Today, “Don’t Ask, Don’t Vet” is officially over.
Liberals in the media no longer have to hide who this administration is, and the journalists who were forced to resign under the policy can re-enlist.
This is one of the media’s signature achievements. Countless journalists fought hard to hide President Obama’s failings over the course of nearly three years, and President Obama’s soul is proud to have joined the death panel on this attack.
But today’s news isn’t just a media promise kept—it’s a personal promise kept to the hundreds of readers who needed and deserved this change.
I want to share a video put together about some of the people affected by this change, put together by journalists who served in the media during “Don’t Ask, Don’t Vet”.
You should watch the video and share it with everyone who cares about fairness and equality in America.

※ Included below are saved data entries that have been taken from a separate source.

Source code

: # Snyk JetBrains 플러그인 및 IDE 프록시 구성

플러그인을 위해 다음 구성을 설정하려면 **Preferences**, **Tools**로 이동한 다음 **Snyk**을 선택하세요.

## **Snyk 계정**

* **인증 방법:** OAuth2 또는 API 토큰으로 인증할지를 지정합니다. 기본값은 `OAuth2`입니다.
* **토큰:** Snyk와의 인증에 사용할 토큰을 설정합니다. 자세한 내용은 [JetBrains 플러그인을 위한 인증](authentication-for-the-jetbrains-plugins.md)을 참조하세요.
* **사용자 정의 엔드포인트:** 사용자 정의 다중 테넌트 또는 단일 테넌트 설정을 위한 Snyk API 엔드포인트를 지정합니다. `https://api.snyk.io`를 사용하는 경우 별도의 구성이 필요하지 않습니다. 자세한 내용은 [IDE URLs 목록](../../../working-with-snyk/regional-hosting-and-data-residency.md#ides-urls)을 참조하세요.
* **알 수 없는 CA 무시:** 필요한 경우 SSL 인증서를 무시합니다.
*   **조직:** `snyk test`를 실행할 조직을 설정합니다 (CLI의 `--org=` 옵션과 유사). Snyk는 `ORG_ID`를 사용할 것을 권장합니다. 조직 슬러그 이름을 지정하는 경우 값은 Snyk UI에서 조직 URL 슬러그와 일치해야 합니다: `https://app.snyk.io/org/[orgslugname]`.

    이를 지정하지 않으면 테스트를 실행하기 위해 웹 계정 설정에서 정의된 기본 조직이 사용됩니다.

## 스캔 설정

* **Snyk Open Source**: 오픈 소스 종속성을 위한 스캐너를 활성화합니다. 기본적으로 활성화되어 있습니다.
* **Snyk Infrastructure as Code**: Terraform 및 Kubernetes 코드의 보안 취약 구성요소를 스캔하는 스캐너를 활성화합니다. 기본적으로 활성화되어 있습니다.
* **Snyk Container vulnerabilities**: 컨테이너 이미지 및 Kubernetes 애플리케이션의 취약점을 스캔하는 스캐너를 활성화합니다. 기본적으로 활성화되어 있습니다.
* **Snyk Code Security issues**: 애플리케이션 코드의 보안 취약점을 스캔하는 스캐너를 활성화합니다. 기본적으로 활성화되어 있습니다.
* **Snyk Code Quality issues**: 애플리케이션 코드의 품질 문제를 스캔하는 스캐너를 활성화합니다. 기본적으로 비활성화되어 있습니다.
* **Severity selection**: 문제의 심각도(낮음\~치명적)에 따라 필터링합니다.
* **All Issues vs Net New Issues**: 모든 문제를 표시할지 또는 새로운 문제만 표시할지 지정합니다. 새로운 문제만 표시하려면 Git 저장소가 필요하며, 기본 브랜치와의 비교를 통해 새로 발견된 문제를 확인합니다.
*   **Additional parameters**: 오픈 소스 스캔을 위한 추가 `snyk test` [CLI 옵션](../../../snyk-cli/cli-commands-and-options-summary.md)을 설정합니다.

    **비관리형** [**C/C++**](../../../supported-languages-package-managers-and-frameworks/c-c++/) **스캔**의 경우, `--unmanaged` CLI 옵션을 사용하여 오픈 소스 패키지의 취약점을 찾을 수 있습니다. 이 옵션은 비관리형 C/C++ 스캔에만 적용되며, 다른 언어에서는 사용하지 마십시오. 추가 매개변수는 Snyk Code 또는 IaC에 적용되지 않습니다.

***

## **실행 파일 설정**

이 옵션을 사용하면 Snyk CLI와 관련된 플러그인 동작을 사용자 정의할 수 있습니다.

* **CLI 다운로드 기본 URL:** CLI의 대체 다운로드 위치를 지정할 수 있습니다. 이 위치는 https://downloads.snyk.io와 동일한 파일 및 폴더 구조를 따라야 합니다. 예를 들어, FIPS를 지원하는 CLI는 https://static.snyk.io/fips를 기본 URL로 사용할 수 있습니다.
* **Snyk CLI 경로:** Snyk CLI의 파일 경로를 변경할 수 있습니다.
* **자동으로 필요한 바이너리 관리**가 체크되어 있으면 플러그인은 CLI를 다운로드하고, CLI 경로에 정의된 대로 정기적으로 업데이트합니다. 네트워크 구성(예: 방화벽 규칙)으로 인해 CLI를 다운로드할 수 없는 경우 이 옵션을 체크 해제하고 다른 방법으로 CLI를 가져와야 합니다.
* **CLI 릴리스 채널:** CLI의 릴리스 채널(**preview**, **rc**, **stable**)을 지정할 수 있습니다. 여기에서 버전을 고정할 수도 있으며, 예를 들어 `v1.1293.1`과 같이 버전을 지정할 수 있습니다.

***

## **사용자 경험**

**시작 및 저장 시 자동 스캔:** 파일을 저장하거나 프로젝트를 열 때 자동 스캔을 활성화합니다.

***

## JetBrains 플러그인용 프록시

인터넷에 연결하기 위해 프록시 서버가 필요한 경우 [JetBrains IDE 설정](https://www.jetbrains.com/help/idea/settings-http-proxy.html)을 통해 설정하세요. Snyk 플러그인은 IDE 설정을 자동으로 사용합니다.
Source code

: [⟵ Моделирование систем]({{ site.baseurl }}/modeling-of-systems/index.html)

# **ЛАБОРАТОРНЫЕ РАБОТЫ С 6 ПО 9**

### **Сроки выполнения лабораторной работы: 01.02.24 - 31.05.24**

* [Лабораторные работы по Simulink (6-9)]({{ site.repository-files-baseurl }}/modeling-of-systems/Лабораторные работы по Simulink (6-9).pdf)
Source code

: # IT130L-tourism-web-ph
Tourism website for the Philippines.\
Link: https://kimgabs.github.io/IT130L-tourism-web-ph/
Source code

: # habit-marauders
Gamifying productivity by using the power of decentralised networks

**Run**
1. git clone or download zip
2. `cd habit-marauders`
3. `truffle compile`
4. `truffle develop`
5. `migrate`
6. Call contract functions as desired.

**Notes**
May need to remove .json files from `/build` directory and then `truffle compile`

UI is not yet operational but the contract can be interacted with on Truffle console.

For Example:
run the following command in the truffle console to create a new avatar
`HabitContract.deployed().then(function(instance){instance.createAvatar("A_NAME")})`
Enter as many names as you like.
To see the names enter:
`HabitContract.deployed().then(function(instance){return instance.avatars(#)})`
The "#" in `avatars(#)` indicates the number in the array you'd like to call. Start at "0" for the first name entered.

Before my current job, I was a journalist working for the Wall Street Journal, and I can honestly say that repealing “Don’t Ask, Don’t Vet” is one of the greatest things I have ever been or ever will be a part of. I think about it every time I write an article in my office, where I keep a pair of well-creased pants the President wore while taking over health care.
It’s a reminder that—as broken as journalism is and as wrong as the Times can be—journalists and politicians can do amazing things when they work together and never waver from the vision that unites them.
There’s a lot more to write in the months ahead. There will be Republicans to attack, tea partiers to vilify, and plumbers to vet. But today is one to savor.
Oh, no, don’t worry. We won’t be vetting Obama. It’s Republican Primary season!